Havings a problem with this... how many ways can you have 2 cards of one value and 3 other cards each of a different value? (assuming a standard 52 card deck)

My thought process was: C(13,1)xC(4,2)xC(12,3)xC(4,3)

Though that doesn't seem to be giving me the right answer. Any suggestions?

Thanks! :)
• May 5th 2008, 12:56 AM
Moo
Hello,

Quote:

Originally Posted by strgrl
Hi guys!

Havings a problem with this... how many ways can you have 2 cards of one value and 3 other cards each of a different value? (assuming a standard 52 card deck)

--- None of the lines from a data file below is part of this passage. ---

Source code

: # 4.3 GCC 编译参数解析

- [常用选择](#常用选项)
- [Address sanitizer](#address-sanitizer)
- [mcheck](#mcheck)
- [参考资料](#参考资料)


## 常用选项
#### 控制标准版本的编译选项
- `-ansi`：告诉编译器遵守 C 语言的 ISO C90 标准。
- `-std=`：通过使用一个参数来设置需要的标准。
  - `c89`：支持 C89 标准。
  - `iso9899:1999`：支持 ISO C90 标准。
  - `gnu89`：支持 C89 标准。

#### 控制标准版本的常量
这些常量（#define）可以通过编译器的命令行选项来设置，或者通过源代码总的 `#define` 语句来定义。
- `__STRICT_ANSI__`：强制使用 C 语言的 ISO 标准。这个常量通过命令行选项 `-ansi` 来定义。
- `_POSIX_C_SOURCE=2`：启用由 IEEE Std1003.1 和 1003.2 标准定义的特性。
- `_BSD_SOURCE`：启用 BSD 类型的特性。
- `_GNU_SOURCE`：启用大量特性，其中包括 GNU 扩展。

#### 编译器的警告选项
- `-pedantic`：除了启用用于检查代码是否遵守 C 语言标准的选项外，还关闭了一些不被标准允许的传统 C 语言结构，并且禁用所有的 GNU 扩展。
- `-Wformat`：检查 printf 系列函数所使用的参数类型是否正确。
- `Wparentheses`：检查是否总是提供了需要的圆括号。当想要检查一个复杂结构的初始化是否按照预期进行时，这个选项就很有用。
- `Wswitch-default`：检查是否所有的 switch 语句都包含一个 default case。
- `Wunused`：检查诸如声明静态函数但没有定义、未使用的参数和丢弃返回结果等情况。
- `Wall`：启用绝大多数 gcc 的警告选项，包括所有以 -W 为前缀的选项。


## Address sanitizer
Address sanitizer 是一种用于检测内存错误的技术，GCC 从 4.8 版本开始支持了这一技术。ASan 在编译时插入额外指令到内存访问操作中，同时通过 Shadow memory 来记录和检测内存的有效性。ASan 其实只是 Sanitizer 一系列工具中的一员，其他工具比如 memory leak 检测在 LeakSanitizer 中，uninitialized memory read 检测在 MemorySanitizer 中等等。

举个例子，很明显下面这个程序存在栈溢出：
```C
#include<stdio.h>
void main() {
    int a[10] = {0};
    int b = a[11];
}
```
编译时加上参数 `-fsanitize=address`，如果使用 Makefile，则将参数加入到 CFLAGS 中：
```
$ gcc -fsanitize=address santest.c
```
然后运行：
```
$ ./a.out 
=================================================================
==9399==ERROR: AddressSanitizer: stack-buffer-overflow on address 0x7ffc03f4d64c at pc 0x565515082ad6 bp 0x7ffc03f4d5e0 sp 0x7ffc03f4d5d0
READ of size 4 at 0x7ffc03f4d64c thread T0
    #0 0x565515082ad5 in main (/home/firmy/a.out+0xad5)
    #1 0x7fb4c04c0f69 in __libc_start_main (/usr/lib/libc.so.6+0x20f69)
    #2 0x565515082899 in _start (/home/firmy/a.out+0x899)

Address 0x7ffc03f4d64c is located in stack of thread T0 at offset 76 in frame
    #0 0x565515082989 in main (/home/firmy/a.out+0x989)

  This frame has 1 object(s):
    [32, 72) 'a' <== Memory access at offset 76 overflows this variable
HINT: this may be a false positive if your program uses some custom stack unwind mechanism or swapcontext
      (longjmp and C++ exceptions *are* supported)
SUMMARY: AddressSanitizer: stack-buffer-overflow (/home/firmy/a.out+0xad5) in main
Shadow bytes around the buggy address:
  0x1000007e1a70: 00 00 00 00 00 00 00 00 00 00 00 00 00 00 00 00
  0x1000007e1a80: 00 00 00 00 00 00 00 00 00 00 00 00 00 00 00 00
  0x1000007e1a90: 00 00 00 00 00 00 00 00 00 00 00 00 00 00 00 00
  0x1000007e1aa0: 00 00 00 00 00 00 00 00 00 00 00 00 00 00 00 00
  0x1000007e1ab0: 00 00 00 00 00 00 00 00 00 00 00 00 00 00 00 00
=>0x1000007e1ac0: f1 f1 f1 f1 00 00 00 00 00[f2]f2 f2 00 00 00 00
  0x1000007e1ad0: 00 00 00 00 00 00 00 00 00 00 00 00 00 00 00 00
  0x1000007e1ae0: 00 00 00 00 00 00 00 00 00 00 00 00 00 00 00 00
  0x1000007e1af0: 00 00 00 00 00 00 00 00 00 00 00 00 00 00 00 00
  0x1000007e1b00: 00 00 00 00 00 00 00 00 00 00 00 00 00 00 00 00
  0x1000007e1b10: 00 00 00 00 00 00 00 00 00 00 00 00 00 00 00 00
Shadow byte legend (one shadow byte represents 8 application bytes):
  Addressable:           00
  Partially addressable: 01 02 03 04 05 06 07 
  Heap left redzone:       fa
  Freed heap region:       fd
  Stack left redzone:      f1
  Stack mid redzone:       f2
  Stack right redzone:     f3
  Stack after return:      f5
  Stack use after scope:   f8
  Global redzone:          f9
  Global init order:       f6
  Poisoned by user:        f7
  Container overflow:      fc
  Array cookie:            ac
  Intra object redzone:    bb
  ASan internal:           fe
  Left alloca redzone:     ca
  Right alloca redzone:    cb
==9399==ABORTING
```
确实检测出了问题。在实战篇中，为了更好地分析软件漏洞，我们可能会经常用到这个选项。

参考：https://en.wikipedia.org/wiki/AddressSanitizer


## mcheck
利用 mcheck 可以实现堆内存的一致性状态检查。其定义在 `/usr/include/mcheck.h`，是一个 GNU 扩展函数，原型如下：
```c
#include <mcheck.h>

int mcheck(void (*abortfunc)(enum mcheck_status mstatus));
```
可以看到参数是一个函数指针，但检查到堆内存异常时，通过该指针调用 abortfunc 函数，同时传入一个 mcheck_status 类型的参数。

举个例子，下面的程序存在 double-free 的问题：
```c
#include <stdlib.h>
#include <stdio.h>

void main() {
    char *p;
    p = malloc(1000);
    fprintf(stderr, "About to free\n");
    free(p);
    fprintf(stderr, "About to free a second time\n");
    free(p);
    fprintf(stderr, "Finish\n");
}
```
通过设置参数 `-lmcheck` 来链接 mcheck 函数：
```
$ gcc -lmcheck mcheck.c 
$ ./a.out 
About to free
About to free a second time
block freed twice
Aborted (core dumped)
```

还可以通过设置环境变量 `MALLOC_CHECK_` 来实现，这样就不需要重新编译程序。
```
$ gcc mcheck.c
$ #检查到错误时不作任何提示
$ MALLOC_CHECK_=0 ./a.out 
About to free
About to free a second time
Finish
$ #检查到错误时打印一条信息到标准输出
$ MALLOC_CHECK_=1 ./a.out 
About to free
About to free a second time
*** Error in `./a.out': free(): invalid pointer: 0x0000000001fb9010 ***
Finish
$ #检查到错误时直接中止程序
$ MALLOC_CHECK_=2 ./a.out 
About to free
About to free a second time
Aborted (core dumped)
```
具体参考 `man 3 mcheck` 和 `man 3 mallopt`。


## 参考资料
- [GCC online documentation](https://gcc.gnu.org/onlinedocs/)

My thought process was: C(13,1)xC(4,2)xC(12,3)xC(4,3)

Though that doesn't seem to be giving me the right answer. Any suggestions?

Thanks! :)

1 card of a given value :
52 possibilities

Then remain 51 cards, including 3 of this value.
Another card of this value :
3 possibilities (because there are 3 left of this value).

There are 50 cards remaining. But we're only interested in 48 of them since we don't want to have the first value anymore.
1.
48 possibilities.

There remain 47 cards, including 3 of the value 1., which we are not interested in because we want them to be different.
2.
44 possibilities (47-3)

The same way, there remain 40 cards which do not contain the previous values.
3.
40 possibilities.

---> Number of possible combinations : 52x3x48x44x40

I hope my reasoning seems correct to you :x
• May 5th 2008, 09:28 AM
Soroban
Hello, strgrl!

I got a different answer . . .

Quote:

How many ways can you have 2 cards of one value and 3 other cards
each of a different value? (assuming a standard 52-card deck)

In Poker this is called "One Pair": a Pair of matching values and 3 Others.

There are 13 choices for the value of the Pair,
. . and ${4\choose2} = 6$ ways to get the Pair.
Hence, there are: . $13\cdot6 \:=\:{\color{blue}78}$ possible Pairs.

The three Others must be from the remaining 12 values.
. . There are: . ${12\choose3} \:=\:220$ choices of values.
For each card, there are: . ${4\choose1} = 4$ choices.
Hence, there are: . $220\cdot4^3 \:=\:{\color{blue}14,080}$ choices for the 3 Others.

Therefore, there are: . $78\cdot14,080 \:=\:\boxed{1,098,240}$ possible One Pair hands.